At the recent opening of the Bluewater Shopping Centre in Kent, it was even suggested that shopping should be a spiritual experience. But does all this idolatry of money, and an addiction-ridden culture, mean time has run out for the noblest expressions of the human spirit ? If we are to nurture (and resource) the spirit, a renewal of hope is needed. To live by hope is to believe that it is worth taking the next step; that our actions, our families, our cultures and societies have meaning, are worth living and dying for. In the religions of the world, it is hope that gives the energy, simply, "to keep the feast". It was after the Second World War, that slowly, falteringly, people began to speak of experiencing "the beyond in our midst", of God as "that which concerns us ultimately", as the great Thou addressing us from the heart of creation. For this is precisely what is called into question in apocalyptic times: whether the world will endure or not?

We speak of cyclic time, the time of endless return of the same, in a negative way contrasted with the rebirth of nature, and our own living out of the rhythm of birth and death in a positive way. It can be no coincidence that the Victorian era invented the idea that woman, "The Angel in the House", had no share in public time - her domestic role trivialised in the time constructs of modernity. Women in these gender dualisms represent place, space, Mother Earth and not time.

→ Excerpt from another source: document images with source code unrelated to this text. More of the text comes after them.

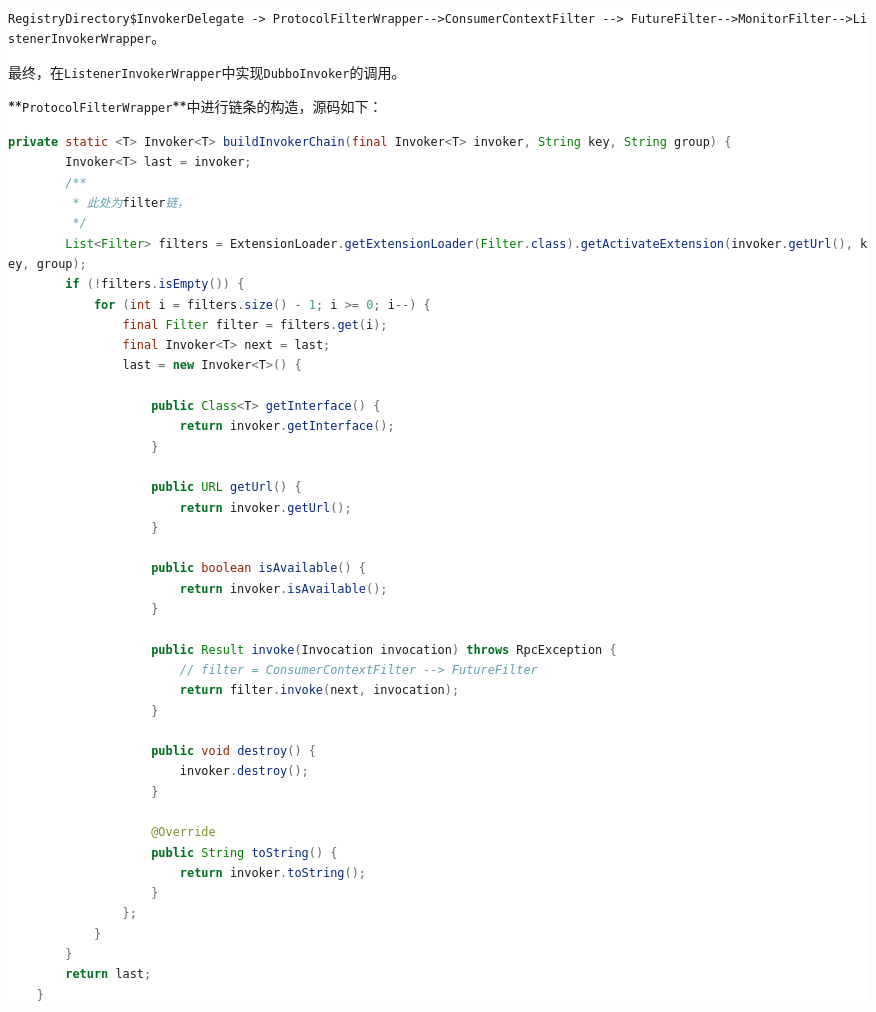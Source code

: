 `RegistryDirectory$InvokerDelegate -> ProtocolFilterWrapper-->ConsumerContextFilter --> FutureFilter-->MonitorFilter-->ListenerInvokerWrapper`。

最终，在`ListenerInvokerWrapper`中实现`DubboInvoker`的调用。

**`ProtocolFilterWrapper`**中进行链条的构造，源码如下：

```java
private static <T> Invoker<T> buildInvokerChain(final Invoker<T> invoker, String key, String group) {
        Invoker<T> last = invoker;
        /**
         * 此处为filter链，
         */
        List<Filter> filters = ExtensionLoader.getExtensionLoader(Filter.class).getActivateExtension(invoker.getUrl(), key, group);
        if (!filters.isEmpty()) {
            for (int i = filters.size() - 1; i >= 0; i--) {
                final Filter filter = filters.get(i);
                final Invoker<T> next = last;
                last = new Invoker<T>() {

                    public Class<T> getInterface() {
                        return invoker.getInterface();
                    }

                    public URL getUrl() {
                        return invoker.getUrl();
                    }

                    public boolean isAvailable() {
                        return invoker.isAvailable();
                    }

                    public Result invoke(Invocation invocation) throws RpcException {
                        // filter = ConsumerContextFilter --> FutureFilter
                        return filter.invoke(next, invocation);
                    }

                    public void destroy() {
                        invoker.destroy();
                    }

                    @Override
                    public String toString() {
                        return invoker.toString();
                    }
                };
            }
        }
        return last;
    }
```
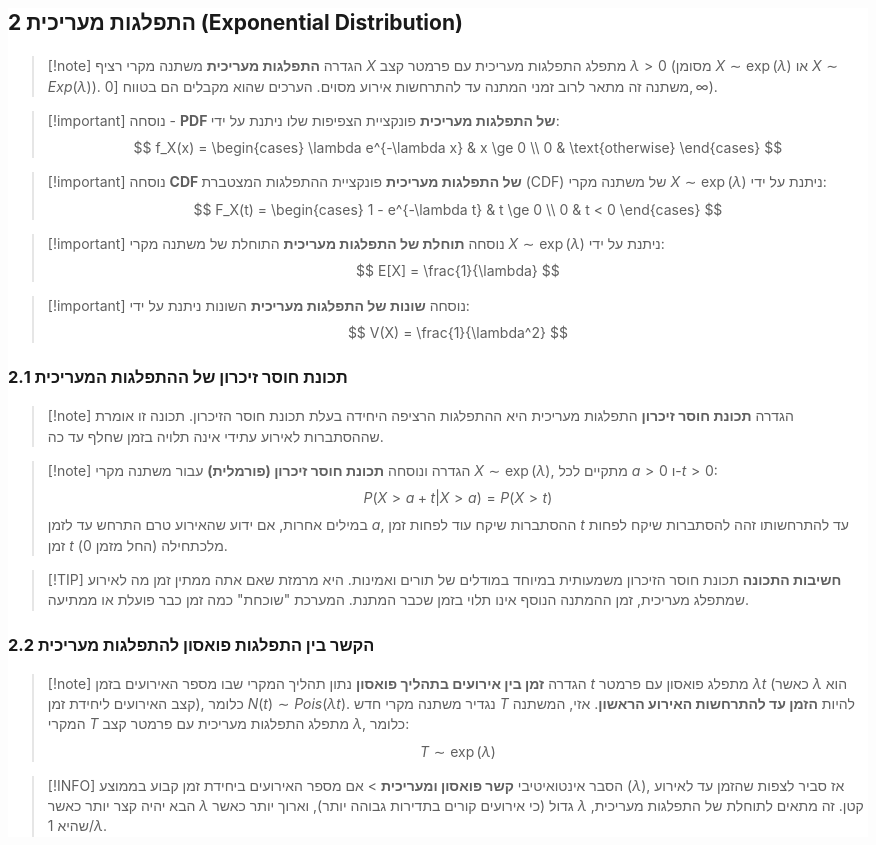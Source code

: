 ## 2 התפלגות מעריכית (Exponential Distribution)

> [!note] הגדרה **התפלגות מעריכית**
> משתנה מקרי רציף $X$ מתפלג התפלגות מעריכית עם פרמטר קצב $\lambda > 0$ (מסומן $X \sim \exp(\lambda)$ או $X \sim Exp(\lambda)$). משתנה זה מתאר לרוב זמני המתנה עד להתרחשות אירוע מסוים. הערכים שהוא מקבלים הם בטווח $[0, \infty)$.

> [!important] נוסחה - **PDF של התפלגות מעריכית**
> פונקציית הצפיפות שלו ניתנת על ידי:
> $$ f_X(x) = \begin{cases} \lambda e^{-\lambda x} & x \ge 0 \\ 0 & \text{otherwise} \end{cases} $$

> [!important] נוסחה **CDF של התפלגות מעריכית**
> פונקציית ההתפלגות המצטברת (CDF) של משתנה מקרי $X \sim \exp(\lambda)$ ניתנת על ידי:
> $$ F_X(t) = \begin{cases} 1 - e^{-\lambda t} & t \ge 0 \\ 0 & t < 0 \end{cases} $$

> [!important] נוסחה **תוחלת של התפלגות מעריכית**
> התוחלת של משתנה מקרי $X \sim \exp(\lambda)$ ניתנת על ידי:
> $$ E[X] = \frac{1}{\lambda} $$

> [!important] נוסחה **שונות של התפלגות מעריכית**
> השונות ניתנת על ידי:
> $$ V(X) = \frac{1}{\lambda^2} $$

### 2.1 תכונת חוסר זיכרון של ההתפלגות המעריכית

> [!note] הגדרה **תכונת חוסר זיכרון**
> התפלגות מעריכית היא ההתפלגות הרציפה היחידה בעלת תכונת חוסר הזיכרון. תכונה זו אומרת שההסתברות לאירוע עתידי אינה תלויה בזמן שחלף עד כה.

> [!note] הגדרה ונוסחה **תכונת חוסר זיכרון (פורמלית)**
> עבור משתנה מקרי $X \sim \exp(\lambda)$, מתקיים לכל $a > 0$ ו-$t > 0$:
> $$ P(X > a+t | X > a) = P(X > t) $$
> במילים אחרות, אם ידוע שהאירוע טרם התרחש עד לזמן $a$, ההסתברות שיקח עוד לפחות זמן $t$ עד להתרחשותו זהה להסתברות שיקח לפחות זמן $t$ מלכתחילה (החל מזמן 0).

> [!TIP] **חשיבות התכונה**
> תכונת חוסר הזיכרון משמעותית במיוחד במודלים של תורים ואמינות. היא מרמזת שאם אתה ממתין זמן מה לאירוע שמתפלג מעריכית, זמן ההמתנה הנוסף אינו תלוי בזמן שכבר המתנת. המערכת "שוכחת" כמה זמן כבר פועלת או ממתיעה.

### 2.2 הקשר בין התפלגות פואסון להתפלגות מעריכית

> [!note] הגדרה **זמן בין אירועים בתהליך פואסון**
> נתון תהליך המקרי שבו מספר האירועים בזמן $t$ מתפלג פואסון עם פרמטר $\lambda t$ (כאשר $\lambda$ הוא קצב האירועים ליחידת זמן), כלומר $N(t) \sim Pois(\lambda t)$.
> נגדיר משתנה מקרי חדש $T$ להיות **הזמן עד להתרחשות האירוע הראשון**. אזי, המשתנה המקרי $T$ מתפלג התפלגות מעריכית עם פרמטר קצב $\lambda$, כלומר:
> $$ T \sim \exp(\lambda) $$

> [!INFO] הסבר אינטואיטיבי **קשר פואסון ומעריכית**
    > אם מספר האירועים ביחידת זמן קבוע בממוצע ($\lambda$), אז סביר לצפות שהזמן עד לאירוע הבא יהיה קצר יותר כאשר $\lambda$ גדול (כי אירועים קורים בתדירות גבוהה יותר), וארוך יותר כאשר $\lambda$ קטן. זה מתאים לתוחלת של התפלגות מעריכית, שהיא $1/\lambda$.
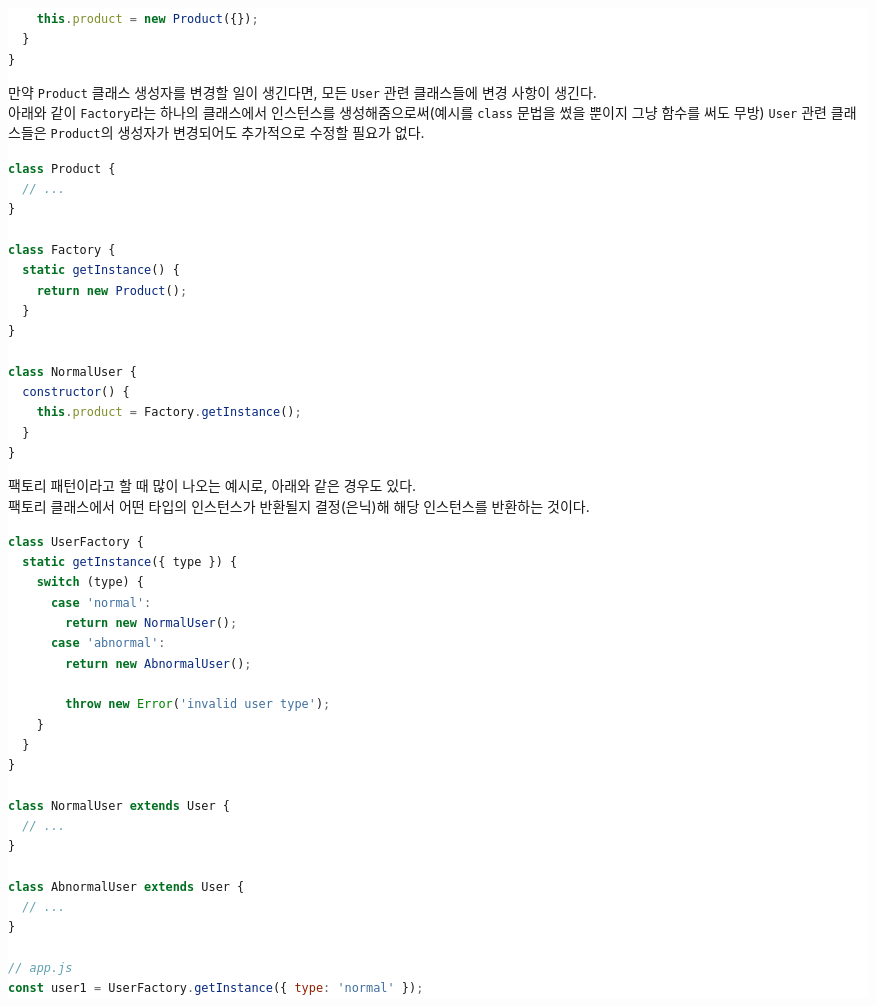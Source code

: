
 ```javascript
    this.product = new Product({});
  }
}
```

만약 `Product` 클래스 생성자를 변경할 일이 생긴다면, 모든 `User` 관련 클래스들에 변경 사항이 생긴다.  
아래와 같이 `Factory`라는 하나의 클래스에서 인스턴스를 생성해줌으로써(예시를 `class` 문법을 썼을 뿐이지 그냥 함수를 써도 무방) `User` 관련 클래스들은 `Product`의 생성자가 변경되어도 추가적으로 수정할 필요가 없다.

```javascript
class Product {
  // ...
}

class Factory {
  static getInstance() {
    return new Product();
  }
}

class NormalUser {
  constructor() {
    this.product = Factory.getInstance();
  }
}
```

팩토리 패턴이라고 할 때 많이 나오는 예시로, 아래와 같은 경우도 있다.  
팩토리 클래스에서 어떤 타입의 인스턴스가 반환될지 결정(은닉)해 해당 인스턴스를 반환하는 것이다.

```javascript
class UserFactory {
  static getInstance({ type }) {
    switch (type) {
      case 'normal':
        return new NormalUser();
      case 'abnormal':
        return new AbnormalUser();

        throw new Error('invalid user type');
    }
  }
}

class NormalUser extends User {
  // ...
}

class AbnormalUser extends User {
  // ...
}

// app.js
const user1 = UserFactory.getInstance({ type: 'normal' });
```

In this culture/nature split, culture has lost touch with time rooted in place. Yet, thankfully, I know that alongside the fever and fret of daily routine, mythic time lures us into a different experience, inviting us to step into the narratives of beginnings and endings. And in terms of Christian faith, the event of incarnation represents the decisive nodal point of time.

[We must] attend to time, to the here and now, to the rediscovery of nature's rhythms and to the sacredness of ordinary life. [We must also] build a spirituality of resistance to the destructive systems that destroy our hope. The heart of a spirituality of resistance [is] prophecy. And prophecy, if it is to be earthed or embodied, has three principal ingredients - critique, vision and lament - as well as six others: anger, compassion, remembering, imagining, ritual and storytelling.

I begin with a very practical, earthed dream of flourishing: true peace, food in plenty, celebration, bodily integrity - within a situation of renewed and restored relation. Something to be celebrated as a this-worldly reality - not endlessly deferred to eternal bliss.

"Flourishing" means all that is life-giving for people, earth, and earth creatures together. It evokes ideas of "blossoming" - over and above concepts of equity, equality and basic human rights. "Flourishing" offers another starting point for Liberation Theology - beyond dichotomising language of oppressor and victim : everyone wants to flourish!, the word touches the roots of our desire and yearning; it suggests coming into flower, blossoming. The term "thriving" when applied to a baby's growth refers to a quality of both physical and emotional care. (Hence the title of this article). There springs to mind the Isaian messianic feast, and the prophetic agenda for restoring the streets - again depicted by the Book of Revelation, in the sparkling vision of the new Jerusalem, where the leaves of the Tree of Life are for the healing of the nations (Rev.22).

Formal theological education takes place in the context of a fin-de-siecle time of apocalypse, where society sees "flourishing" as the accumulation of wealth, idolatry of money; where the cult of beauty ("the body beautiful") is attained and maintained by various addictions (drugs/drink/money/sex/power), where nobility of spirit is crushed by the prevalence of trivia. (The domination of trivia is exemplified by the unending string of soap-operas, and our appetite for trivia is whetted by the sound-bite - which is both diminishing our ability to concentrate and also focussing our attention on acquiring and spending). I suggest some key directions:

(1) Since global capitalism depends for its success on hi-jacking our desire, it is on the re-education of desire that theological education should concentrate.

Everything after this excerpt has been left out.